Wire rope are safety-critical components extensively used in many industries, such as in industrial production, tourist cable cars, mining, metallurgy, shipyard, and elevators. Wire rope is a heavily loaded component, and long-term continuous operation eventually result in corrosion, abrasion, broken wires, pitting and fatigue, which decrease the loading strength of the rope, and can cause accidents, resulting in property damage and injury. In many cases failure of a wire rope could lead to expensive damage to equipment or even to loss of life.
To avoid such failures, current methods of wire rope inspection are usually carried out visually and in some industrial practices wire rope are often replaced at regular intervals without testing. American research has shown that there are 10% wire rope in use which their ultra limit over 15%, they are in dangerous state. There are 2% wire rope in use which their ultra limit over 30%, they are in extremely dangerous state. More than 70% wire rope which are force to replaced have little or no strength loss. The traditional damage detection method is a low efficiency, time-consuming, and unreliable method. The development of a fast, non-destructive and automatic detection technology is therefore necessary.
The main non-destructive testing(NDT) methods employed for wire rope inspection include electromagnetic detection, ultrasonic guided wave(UGW) evaluation, radiation testing, eddy current inspection, and optical detection. However, designing a precise detection device that can qualitatively and quantitatively determine the type of flaws when operating in severe environments.
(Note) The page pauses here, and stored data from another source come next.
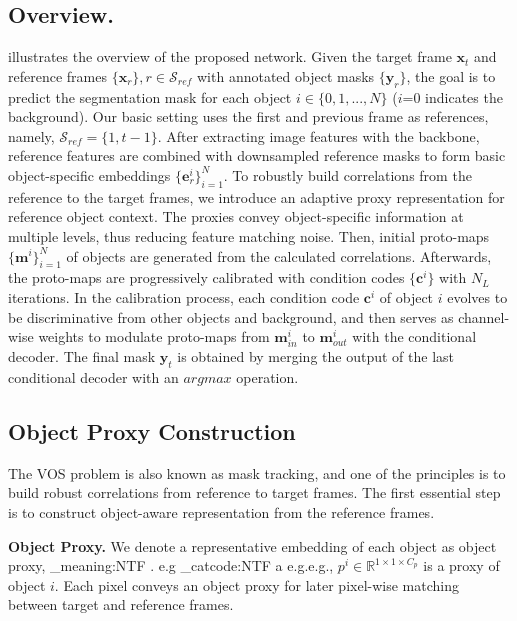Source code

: \documentclass[sigconf]{acmart}
\makeatletter
\newcommand\latinabbrev[1]{
	\peek_meaning:NTF . {#1\@}{ \peek_catcode:NTF a {#1.\@ }{#1.\@}}}
\def\eg{\latinabbrev{e.g}}
\makeatother
\begin{document}
\subsection{Overview.}
\label{sec:method/overview}
\fig{\ref{fig:PIPELINE}} illustrates the overview of the proposed network.
Given the target frame $\mathbf{x}_t$ and reference frames $\{\mathbf{x}_{r}\}, r \in \mathcal{S}_{ref}$ with annotated object masks $\{\mathbf{y}_{r}\}$, the goal is to predict the segmentation mask for each object $i\in\{0,1,...,N\}$ ($i$=0 indicates the background). Our basic setting uses the first and previous frame as references, namely, $\mathcal{S}_{ref}=\{1, t-1\}$.
After extracting image features with the backbone, reference features are combined with downsampled reference masks to form basic object-specific embeddings $\{ \mathbf{e}_r^i \}_{i=1}^N$. To robustly build correlations from the reference to the target frames, we introduce an adaptive proxy representation for reference object context. The proxies convey object-specific information at multiple levels, thus reducing feature matching noise. Then, initial proto-maps $\{\mathbf{m}^i\}_{i=1}^N$ of objects are generated from the calculated correlations. Afterwards, the proto-maps are progressively calibrated with condition codes $\{ \mathbf{c}^i \}$ with $N_L$ iterations. In the calibration process, each condition code $\mathbf{c}^i$ of object $i$ evolves to be discriminative from other objects and background, and then serves as channel-wise weights to modulate proto-maps from $\mathbf{m}_{in}^i$ to $\mathbf{m}_{out}^i$ with the conditional decoder. 
The final mask $\mathbf{y}_t$ is obtained by merging the output of the last conditional decoder with an {$argmax$} operation.


\subsection{Object Proxy Construction}
\label{sec:method/metric_learning}
The VOS problem is also known as mask tracking, and one of the principles is to build robust correlations from reference to target frames. The first essential step is to construct object-aware representation from the reference frames.

\noindent
\textbf{Object Proxy.}
We denote a representative embedding of each object as object proxy, \eg, $p^i \in \mathbb{R}^{1\times 1 \times C_p}$ is a proxy of object $i$. Each pixel conveys an object proxy for later pixel-wise matching between target and reference frames.
\end{document}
Electromagnetic detection methods are commonly employed for the NDT of wire rope. TST wire rope flaw detection system adopts EM sensor technology for the ferromagnetic objects. The principle of TST technology is magnetizing the wire rope with magnets. Wire rope consists of flexible ferromagnetic steel wires twisted in a helix structure around a hemp core. After the magnetization of wire rope was completely homogenized by the magnetization device, a weak magnetic field existed on the surface of the rope, which was stable over a short period(the data acquisition operation could be implemented over the following week without magnetizing the system again). Sensor catches the magnetic signals to detect the rope flaws. This detection system is non-contact and non-invasive which prolong the service life of test device.
This inspection system offers a high accuracy and light weight. TST sensor range reaches 30mm, so the service life of the equipment is longer than that of traditional devices since it suffers from less friction due to the high lift-off distance.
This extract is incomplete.